-- WORK REQUEST --
Copy out each line from the material where the word "makebox" is found.

-- THE RECORDS --
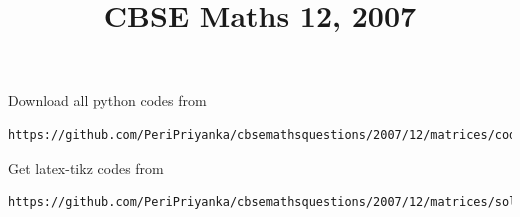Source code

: \documentclass[journal,12pt,twocolumn]{IEEEtran}
\begin{document}
     \def\rightbox#1{\makebox[0in][r]{#1}}
     \def\centbox#1{\makebox[0in]{#1}}
     \def\topbox#1{\raisebox{-\baselineskip}[0in][0in]{#1}}
     \def\midbox#1{\raisebox{-0.5\baselineskip}[0in][0in]{#1}}
\vspace{3cm}
\title{CBSE Maths 12, 2007}
\maketitle
\newpage
\tableofcontents
\bigskip
\renewcommand{\thefigure}{\theenumi}
\renewcommand{\thetable}{\theenumi}
Download all python codes from 
\begin{lstlisting}
https://github.com/PeriPriyanka/cbsemathsquestions/2007/12/matrices/codes/solutions
\end{lstlisting}
%
Get latex-tikz codes from 
%
\begin{lstlisting}
https://github.com/PeriPriyanka/cbsemathsquestions/2007/12/matrices/solutions
\end{lstlisting}
\end{document}
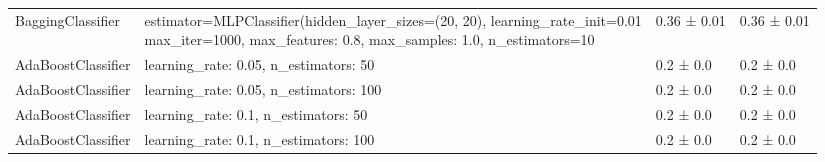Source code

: \begin{tabular}{llll}
    \addlinespace[15pt]
    BaggingClassifier          & \makecell[l]{estimator=MLPClassifier(hidden\_layer\_sizes=(20, 20),                                        learning\_rate\_init=0.01                                        \\max\_iter=1000, max\_features: 0.8, max\_samples: 1.0, n\_estimators=10}                                                                    & 0.36 ± 0.01    & 0.36 ± 0.01         \\
    \addlinespace[15pt]
    AdaBoostClassifier         & learning\_rate: 0.05, n\_estimators: 50                                                                                              & 0.2 ± 0.0      & 0.2 ± 0.0           \\
    AdaBoostClassifier         & learning\_rate: 0.05, n\_estimators: 100                                                                                             & 0.2 ± 0.0      & 0.2 ± 0.0           \\
    AdaBoostClassifier         & learning\_rate: 0.1, n\_estimators: 50                                                                                               & 0.2 ± 0.0      & 0.2 ± 0.0           \\
    AdaBoostClassifier         & learning\_rate: 0.1, n\_estimators: 100                                                                                              & 0.2 ± 0.0      & 0.2 ± 0.0           \\
    \bottomrule
\end{tabular}
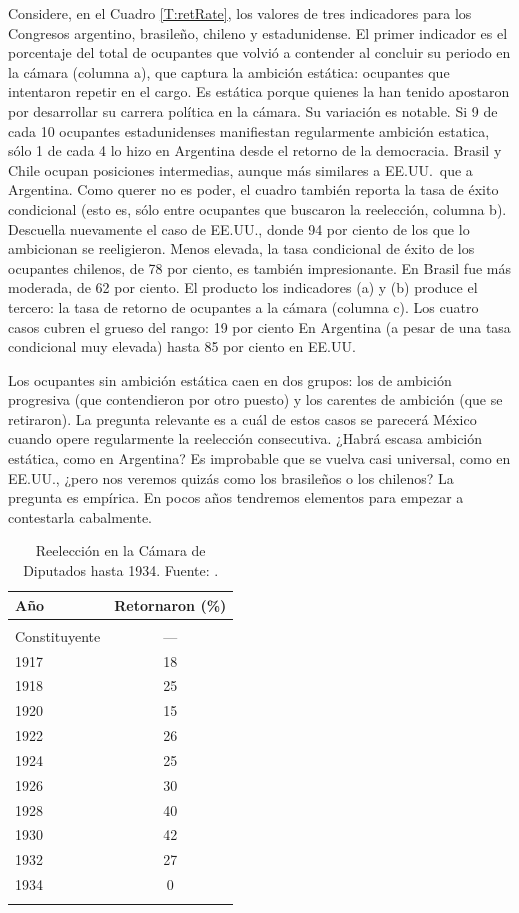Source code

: \documentclass[letter,12pt]{article}
\begin{document}
Considere, en el Cuadro \ref{T:retRate}, los valores de tres indicadores para los Congresos argentino, brasileño, chileno y estadunidense. El primer indicador es el porcentaje del total de ocupantes que volvió a contender al concluir su periodo en la cámara (columna a), que captura la ambición estática: ocupantes que intentaron repetir en el cargo. Es estática porque quienes la han tenido apostaron por desarrollar su carrera política en la cámara. Su variación es notable. Si 9 de cada 10 ocupantes estadunidenses manifiestan regularmente ambición estatica, sólo 1 de cada 4 lo hizo en Argentina desde el retorno de la democracia. Brasil y Chile ocupan posiciones intermedias, aunque más similares a EE.UU.\ que a Argentina. Como querer no es poder, el cuadro también reporta la tasa de éxito condicional (esto es, sólo entre ocupantes que buscaron la reelección, columna b). Descuella nuevamente el caso de EE.UU., donde 94 por ciento de los que lo ambicionan se reeligieron. Menos elevada, la tasa condicional de éxito de los ocupantes chilenos, de 78 por ciento, es también impresionante. En Brasil fue más moderada, de 62 por ciento. El producto los indicadores (a) y (b) produce el tercero: la tasa de retorno de ocupantes a la cámara (columna c). Los cuatro casos cubren el grueso del rango: 19 por ciento En Argentina (a pesar de una tasa condicional muy elevada) hasta 85 por ciento en EE.UU. 

Los ocupantes sin ambición estática caen en dos grupos: los de ambición progresiva (que contendieron por otro puesto) y los carentes de ambición (que se retiraron). La pregunta relevante es a cuál de estos casos se parecerá México cuando opere regularmente la reelección consecutiva. ¿Habrá escasa ambición estática, como en Argentina? Es improbable que se vuelva casi universal, como en EE.UU., ¿pero nos veremos quizás como los brasileños o los chilenos? La pregunta es empírica. En pocos años tendremos elementos para empezar a contestarla cabalmente.

\begin{table}
  \centering
  \begin{tabular}{lc}
    Año &  Retornaron (\%) \\ \hline \\ [-1.25ex]
    Constituyente &          --- \\
    1917 &           18 \\
    1918 &           25 \\
    1920 &           15 \\
    1922 &           26 \\
    1924 &           25 \\
    1926 &           30 \\
    1928 &           40 \\
    1930 &           42 \\
    1932 &           27 \\
    1934 &            0 \\ [-1.25ex] \\ \hline
  \end{tabular}
  \caption{Reelección en la Cámara de Diputados hasta 1934. Fuente: \citet{godoy.reeleccion.2014}.}\label{T:1920s}
\end{table}
\end{document}
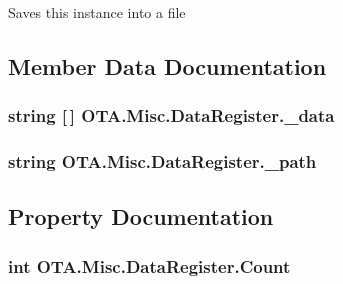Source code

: Saves this instance into a file 



\subsection{Member Data Documentation}
\hypertarget{class_o_t_a_1_1_misc_1_1_data_register_abb719d38497dfeba3ac96050b88f5bdb}{}
\subsubsection[{\+\_\+data}]{\setlength{\rightskip}{0pt plus 5cm}string \mbox{[}$\,$\mbox{]} O\+T\+A.\+Misc.\+Data\+Register.\+\_\+data\hspace{0.3cm}{\ttfamily [protected]}}\label{class_o_t_a_1_1_misc_1_1_data_register_abb719d38497dfeba3ac96050b88f5bdb}
\hypertarget{class_o_t_a_1_1_misc_1_1_data_register_a8dc234d6ed4b1d3372c9447a5918d524}{}
\subsubsection[{\+\_\+path}]{\setlength{\rightskip}{0pt plus 5cm}string O\+T\+A.\+Misc.\+Data\+Register.\+\_\+path\hspace{0.3cm}{\ttfamily [protected]}}\label{class_o_t_a_1_1_misc_1_1_data_register_a8dc234d6ed4b1d3372c9447a5918d524}


\subsection{Property Documentation}
\hypertarget{class_o_t_a_1_1_misc_1_1_data_register_a8ff81a20959ff6ad645a2660b6345edf}{}
\subsubsection[{Count}]{\setlength{\rightskip}{0pt plus 5cm}int O\+T\+A.\+Misc.\+Data\+Register.\+Count\hspace{0.3cm}{\ttfamily [get]}}\label{class_o_t_a_1_1_misc_1_1_data_register_a8ff81a20959ff6ad645a2660b6345edf}


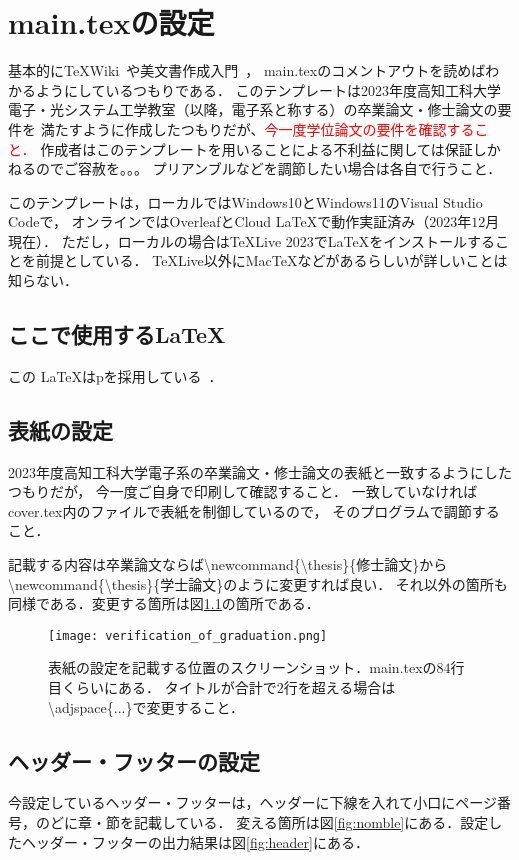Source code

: \chapter{main.texの設定}
基本的に\TeX Wiki~\cite{platex}や美文書作成入門~\cite{美文書作成入門}，
main.texのコメントアウトを読めばわかるようにしているつもりである．
このテンプレートは2023年度高知工科大学 電子・光システム工学教室（以降，電子系と称する）の卒業論文・修士論文の要件を
満たすように作成したつもりだが、\textcolor{red}{今一度学位論文の要件を確認すること．}
作成者はこのテンプレートを用いることによる不利益に関しては保証しかねるのでご容赦を。。。
プリアンブルなどを調節したい場合は各自で行うこと．

このテンプレートは，ローカルではWindows10とWindows11のVisual Studio Codeで，
オンラインではOverleafとCloud LaTeXで動作実証済み（$2023$年$12$月現在）．
ただし，ローカルの場合は\TeX Live 2023で\LaTeX をインストールすることを前提としている．
\TeX Live以外にMac\TeX などがあるらしいが詳しいことは知らない．

\section{ここで使用する\LaTeX}
この \LaTeX はp\LaTeXe を採用している~\cite{美文書作成入門}．

\section{表紙の設定}
2023年度高知工科大学電子系の卒業論文・修士論文の表紙と一致するようにしたつもりだが，
今一度ご自身で印刷して確認すること．
一致していなければcover.tex内のファイルで表紙を制御しているので，
そのプログラムで調節すること．

記載する内容は卒業論文ならば\textbackslash newcommand\{\textbackslash thesis\}\{修士論文\}から
\textbackslash newcommand\{\textbackslash thesis\}\{学士論文\}のように変更すれば良い．
それ以外の箇所も同様である．変更する箇所は図\ref{fig:cover}の箇所である．

\begin{figure}[h]
  \centering
  \texttt{[image: verification\_of\_graduation.png]}
  \caption{
    表紙の設定を記載する位置のスクリーンショット．main.texの$84$行目くらいにある．
    タイトルが合計で$2$行を超える場合は\textbackslash adjspace\{...\}で変更すること．}
  \label{fig:cover}
\end{figure}

\section{ヘッダー・フッターの設定}
今設定しているヘッダー・フッターは，ヘッダーに下線を入れて小口にページ番号，のどに章・節を記載している．
変える箇所は図\ref{fig:nomble}にある．設定したヘッダー・フッターの出力結果は図\ref{fig:header}にある．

-- RESPONSE AREA --
     \def\rightbox#1{\makebox[0in][r]{#1}}
     \def\centbox#1{\makebox[0in]{#1}}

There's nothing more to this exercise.